A huge number of people need washing machines, but no matter how good your marketing message or how well trained your business development team you'll find it tough to sell a washing machine if the client's existing one is working.
As marketers, we either need to reach people with broken washing machines or be the first firm that people think about when theirs breaks down.
Being in the buyer's mind when a demand for your service arises (when your equivalent event to the washing machine breaking happens) is an interesting strategy to consider for 2021. Many of your target clients won't be able to buy in the short term. Whether that is for economic reasons, structural reasons or for the simply because they already have a supplier.
You shouldn't just market to people with broken washing machines - be the name they know before theirs breaks
Marketing to targets that can't buy right now seems like a waste of time - especially when your marketing metrics correspond to opportunities won & revenue influenced in the last few weeks or months. Capturing the demand of short-term targets is an obvious and attractive win - but the marketing reality is decidedly different.
It might seem counterintuitive, but the real value is to be made from the clients that have working washing machines:
- Everyone is competing for short term wins, spending your time, budget and energy here is a high risk, for the same reward or less than a standard engagement.
- The market with long term needs is an order of magnitude larger than those with short term demand and an order of magnitude cheaper to reach due to lower competition.
- Positioning your offering is difficult when someone has short term demand. Across the longer time frames of the wider market, better positioning makes for less competition on price and a clear cut advantage in commanding a premium.
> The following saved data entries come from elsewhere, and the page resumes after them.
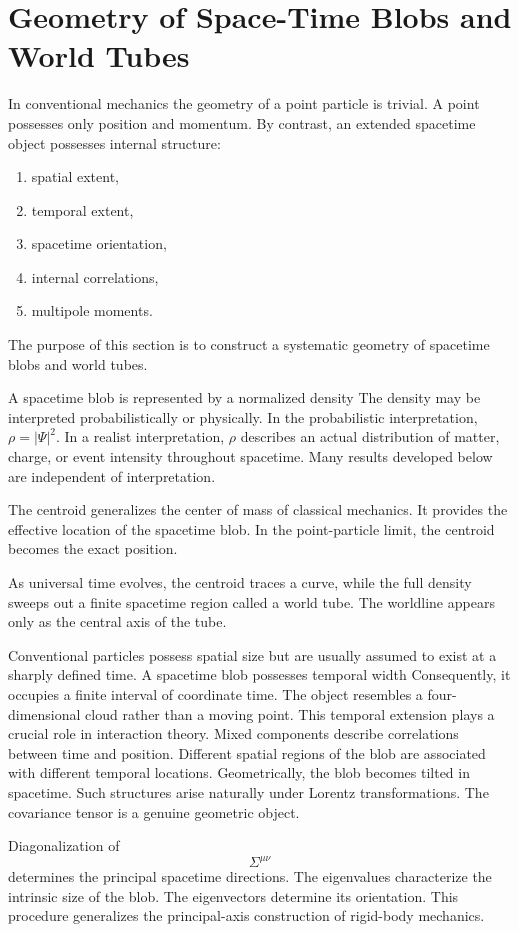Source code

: \section{Geometry of Space-Time Blobs and World Tubes}
In conventional mechanics the geometry of a point particle is trivial. A
point possesses only position and momentum. By contrast, an extended
spacetime object possesses internal structure:
\begin{enumerate}
\item spatial extent,
\item temporal extent,
\item spacetime orientation,
\item internal correlations,
\item multipole moments.
\end{enumerate}
The purpose of this section is to construct a systematic geometry of 
spacetime blobs and world tubes.

A spacetime blob is represented by a normalized density
The density may be interpreted probabilistically or physically.
In the probabilistic interpretation, $\rho = |\Psi|^2.$
In a realist interpretation, $\rho $
describes an actual distribution of matter, charge, or event intensity
throughout spacetime.
Many results developed below are independent of interpretation.

The centroid generalizes the center of mass of classical mechanics.
It provides the effective location of the spacetime blob.
In the point-particle limit,
the centroid becomes the exact position.

As universal time evolves, the centroid traces a curve, while
the full density sweeps out a finite spacetime region
 called a world tube.
The worldline appears only as the central axis of the tube.

Conventional particles possess spatial size but are usually assumed 
to exist at a sharply defined time.
A spacetime blob possesses temporal width
Consequently, it occupies a finite interval of coordinate time.
The object resembles a four-dimensional cloud rather than a moving point.
This temporal extension plays a crucial role in interaction theory.
Mixed components  describe correlations between time and position.
Different spatial regions of the blob are associated with different 
temporal locations.
Geometrically, the blob becomes tilted in spacetime.
Such structures arise naturally under Lorentz transformations.
The covariance tensor is a genuine geometric object.

Diagonalization of
\begin{equation}
\Sigma^{\mu\nu}
\end{equation}
determines the principal spacetime directions.
The eigenvalues characterize the intrinsic size of the blob.
The eigenvectors determine its orientation.
This procedure generalizes the principal-axis construction of rigid-body 
mechanics.


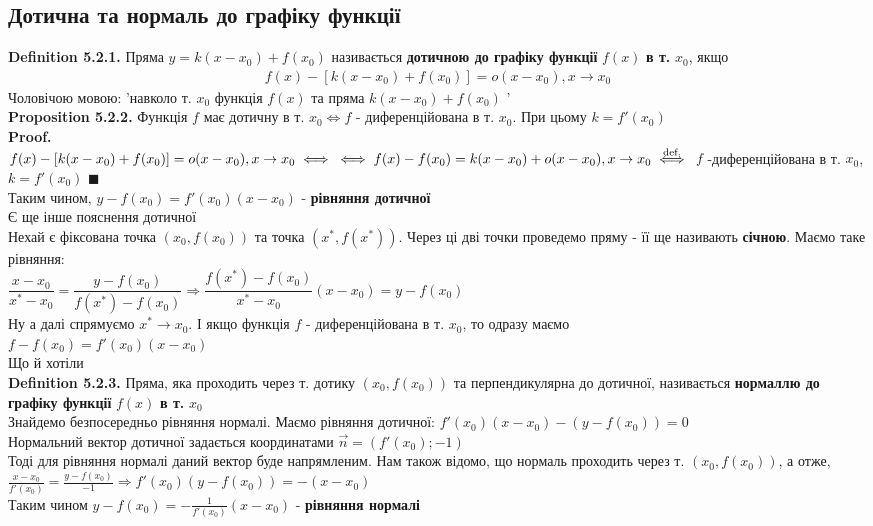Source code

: \documentclass[a4paper, 14pt]{extarticle}
\def\huge{\displaystyle}
\def\bigline{\vspace{5mm}\\}
\def\defin#1{\textbf{Definition {#1}}}
\def\prp#1{\textbf{Proposition {#1}}}
\def\proof{\textbf{Proof.}\\}
\def\bigline{\vspace{5mm}\\}
\def\qed{$\blacksquare$}
\begin{document}
\subsection{Дотична та нормаль до графіку функції}
\defin{5.2.1.} Пряма $y = k (x-x_0) + f(x_0)$ називається \textbf{дотичною до графіку функції} $f(x)$ \textbf{в т.} $x_0$, якщо
\begin{align*}
f(x) - [k(x-x_0)+f(x_0)] = o(x-x_0), x\to x_0
\end{align*}
Чоловічою мовою: 'навколо т. $x_0$ функція $f(x)$ та пряма $k(x-x_0)+f(x_0)$ '
\bigline
\prp{5.2.2.} Функція $f$ має дотичну в т. $x_0 \iff f$ - диференційована в т. $x_0$. При цьому $k = f'(x_0)$\\
\proof
$f(x) - [k(x-x_0)+f(x_0)] = o(x-x_0), x \to x_0 \iff \\ \iff f(x)-f(x_0) = k(x-x_0) + o(x-x_0), x \to x_0 \overset{\textrm{def.}}{\iff}$ $f$ -диференційована в т. $x_0$, $k=f'(x_0)$ \qed \\
Таким чином, $y - f(x_0) = f'(x_0)(x-x_0)$ - \textbf{рівняння дотичної}
\bigline
Є ще інше пояснення дотичної\\
Нехай є фіксована точка $(x_0,f(x_0))$ та точка $(x^*,f(x^*))$. Через ці дві точки проведемо пряму - її ще називають \textbf{січною}. Маємо таке рівняння:\\
$\dfrac{x-x_0}{x^*-x_0} = \dfrac{y-f(x_0)}{f(x^*) - f(x_0)} \Rightarrow \dfrac{f(x^*)-f(x_0)}{x^*-x_0}(x-x_0) = y - f(x_0)$\\
Ну а далі спрямуємо $x^* \to x_0$. І якщо функція $f$ - диференційована в т. $x_0$, то одразу маємо\\
$f - f(x_0) = f'(x_0)(x-x_0)$\\
Що й хотіли
\bigline
\defin{5.2.3.} Пряма, яка проходить через т. дотику $(x_0, f(x_0))$ та перпендикулярна до дотичної, називається \textbf{нормаллю до графіку функції} $f(x)$ \textbf{в т.} $x_0$
\bigline
Знайдемо безпосередньо рівняння нормалі. Маємо рівняння дотичної:
$f'(x_0)(x-x_0) - (y-f(x_0)) = 0$\\
Нормальний вектор дотичної задається координатами $\vec{n} = (f'(x_0); -1)$\\
Тоді для рівняння нормалі даний вектор буде напрямленим. Нам також відомо, що нормаль проходить через т. $(x_0,f(x_0))$, а отже,\\
$\huge \frac{x-x_0}{f'(x_0)} = \frac{y-f(x_0)}{-1} \Rightarrow f'(x_0)(y-f(x_0)) = -(x-x_0)$\\
Таким чином $y-f(x_0) = \huge -\frac{1}{f'(x_0)}(x-x_0)$ - \textbf{рівняння нормалі}
\bigline
\end{document}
How to be there when the washing machine breaks.
Marketing in this way doesn't require a change in tactics, or a restructure of the way your team is structured.
It does need a change in philosophy, a move away from short term measurement and a deeper understanding of leading indicators.
In many ways, marketing to a wider audience is easier. It's easier to define who the target is, cheaper to target them and there is more opportunity for flexibility in the messaging due to the fact that you don't need to capture someone's full attention this very instant.
There are some clear steps that I elaborated on in a series of posts here:
1. Define your total target by job title, industry and ideally, firm name.
2. Reach these people cheaply and regularly in the channels where they are active (not just where they search for your service).
3. Run a message that is positive, useful and helpful. Measure and optimise for attention (read time, watch time, scroll depth)
4. Use your brand assets clearly and impactfully to build recognition of your firm and association with the services you provide, the problems you solve and the opportunities you create.